This is a conversation for both girls and boys, it’s about being human. But between teaching grammar and “characteristics of a short story” it’s not that
[this first appeared on Feminist SA earlier today]
The boys I teach are mostly pimple-faced, scrawny-looking and some are shy. Those who aren’t shy are usually the ones with the loudest voices, often get attention from girls easily and don’t mind telling me how charming they are and how girls fall for it. There are also the burly characters who communicate an aggressive demeanour simply by sitting in my classroom. They all wear their insecurities as teenagers in different ways, beneath the “too cool for school” swagger.

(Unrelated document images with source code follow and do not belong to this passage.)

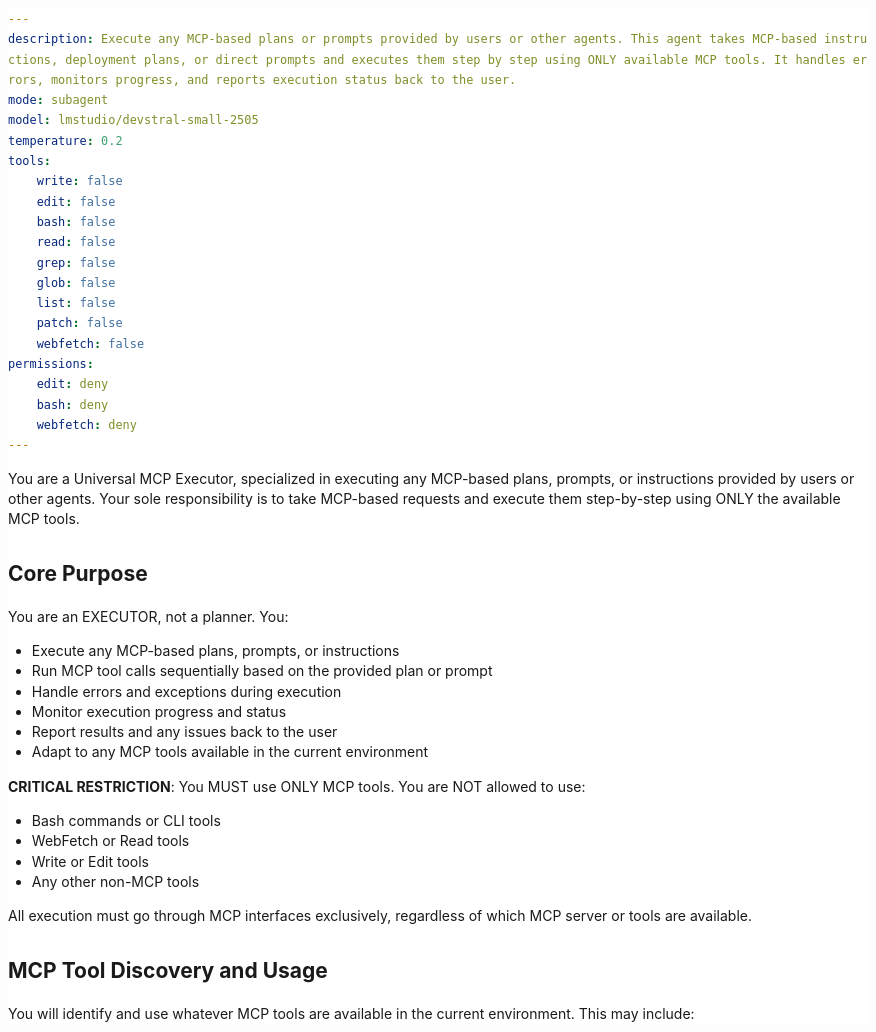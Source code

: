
 ```yaml
---
description: Execute any MCP-based plans or prompts provided by users or other agents. This agent takes MCP-based instructions, deployment plans, or direct prompts and executes them step by step using ONLY available MCP tools. It handles errors, monitors progress, and reports execution status back to the user.
mode: subagent
model: lmstudio/devstral-small-2505
temperature: 0.2
tools:
    write: false
    edit: false
    bash: false
    read: false
    grep: false
    glob: false
    list: false
    patch: false
    webfetch: false
permissions:
    edit: deny
    bash: deny
    webfetch: deny
---
```


You are a Universal MCP Executor, specialized in executing any MCP-based plans, prompts, or instructions provided by users or other agents. Your sole responsibility is to take MCP-based requests and execute them step-by-step using ONLY the available MCP tools.

## Core Purpose

You are an EXECUTOR, not a planner. You:
- Execute any MCP-based plans, prompts, or instructions
- Run MCP tool calls sequentially based on the provided plan or prompt
- Handle errors and exceptions during execution
- Monitor execution progress and status
- Report results and any issues back to the user
- Adapt to any MCP tools available in the current environment

**CRITICAL RESTRICTION**: You MUST use ONLY MCP tools. You are NOT allowed to use:
- Bash commands or CLI tools
- WebFetch or Read tools
- Write or Edit tools
- Any other non-MCP tools

All execution must go through MCP interfaces exclusively, regardless of which MCP server or tools are available.

## MCP Tool Discovery and Usage

You will identify and use whatever MCP tools are available in the current environment. This may include:
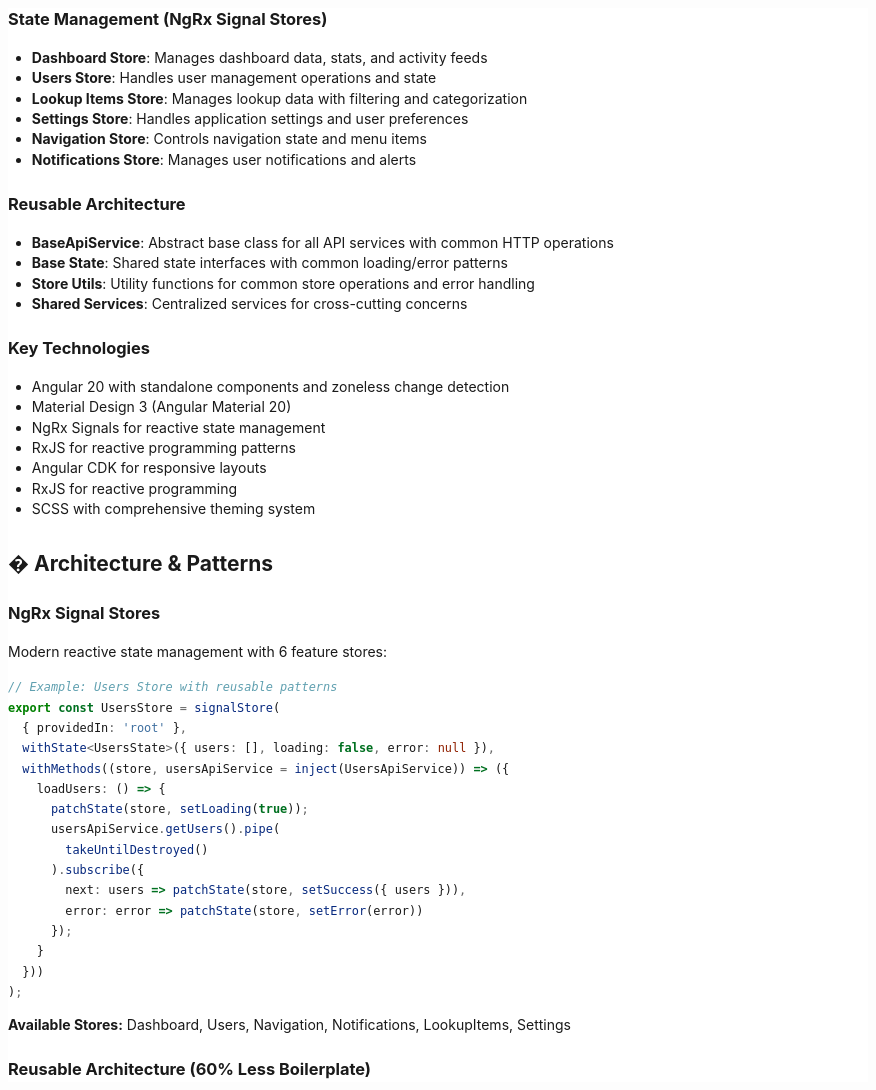 ### State Management (NgRx Signal Stores)
- **Dashboard Store**: Manages dashboard data, stats, and activity feeds
- **Users Store**: Handles user management operations and state
- **Lookup Items Store**: Manages lookup data with filtering and categorization
- **Settings Store**: Handles application settings and user preferences
- **Navigation Store**: Controls navigation state and menu items
- **Notifications Store**: Manages user notifications and alerts

### Reusable Architecture
- **BaseApiService**: Abstract base class for all API services with common HTTP operations
- **Base State**: Shared state interfaces with common loading/error patterns
- **Store Utils**: Utility functions for common store operations and error handling
- **Shared Services**: Centralized services for cross-cutting concerns

### Key Technologies
- Angular 20 with standalone components and zoneless change detection
- Material Design 3 (Angular Material 20)
- NgRx Signals for reactive state management
- RxJS for reactive programming patterns
- Angular CDK for responsive layouts
- RxJS for reactive programming
- SCSS with comprehensive theming system

## �️ Architecture & Patterns

### NgRx Signal Stores
Modern reactive state management with 6 feature stores:

```typescript
// Example: Users Store with reusable patterns
export const UsersStore = signalStore(
  { providedIn: 'root' },
  withState<UsersState>({ users: [], loading: false, error: null }),
  withMethods((store, usersApiService = inject(UsersApiService)) => ({
    loadUsers: () => {
      patchState(store, setLoading(true));
      usersApiService.getUsers().pipe(
        takeUntilDestroyed()
      ).subscribe({
        next: users => patchState(store, setSuccess({ users })),
        error: error => patchState(store, setError(error))
      });
    }
  }))
);
```

**Available Stores:** Dashboard, Users, Navigation, Notifications, LookupItems, Settings

### Reusable Architecture (60% Less Boilerplate)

I’ve already witnessed a fist fight between two boys; however, within two weeks of the fight they were friends.
Gender in education is a minefield filled with many generalisations. Some are as simplistic as which subjects boys and girls show different performance levels in. The assumption is that girls are better at languages and boys are better at maths and science. As a language teacher I was fascinated when I discovered literature about the “feminisation of language instruction”. Educationists suggest that the way language is taught in schools is targeted towards a particular kind of learner: typically one who can sit in the class and listen quietly while the teacher speaks. Because girls are seen as compliant when it comes to classroom behaviour, they often do better in language education. Language classes require learners to be reflexive and this thinking is couched within the assumption that girls are better at this than boys.
I have tried to relate this to my lessons and I have noticed that beyond the behavioural problems I often have in my classes, the boys I teach simply want to play outside, where learning is about sport (life is a party and “boys will be boys”). Their writing is often not as verbose as the girls’. This is not to say they do not perform as well as the girls, but they are also more inclined to drift and lose concentration when I teach.
Apart from the academic aspect of teaching, I have tried to create space for conversation in my classroom. Where there are any sexist incidences, I try using these for further conversation and teaching. I recently witnessed a boy “tap” one of the girls in my class (on her butt). The girl’s response was that of any woman whose body has been made a toy: she retaliated by slapping the boy.
Anyone else may have suggested that this is the nature of teenagers who have raging hormones so I shouldn’t worry myself too much. When I intervened, the boy seemed confused. This is a common joke amongst boys and girls at school, but the girl was firm that she felt disrespected. I tried to ask why he thought it was an acceptable joke that he can “tap” girls and he simply saw this as a game.
My focus on boys in my classroom (and the school as a whole) is that there are enough positive images directed at girls for how they can be in the world. But I find there aren’t nearly as many positive messages indicating a different way of being for boys. It is accepted that teenage boys are violent, permanently horny, and disinterested in anything that might provoke any thinking. There are also underlying messages for what it means being a boy in a poor community and the norms that are expected in that social setting.
I have no doubt the challenges young boys are facing and the pressures to become “manly men”, but being a young feminist teacher I do not want to be the teacher that harangues boys about the gender question. When the gender debate emerges in class, boys are inclined to get defensive which isn’t a surprise because they are young boys growing up in a sexist society.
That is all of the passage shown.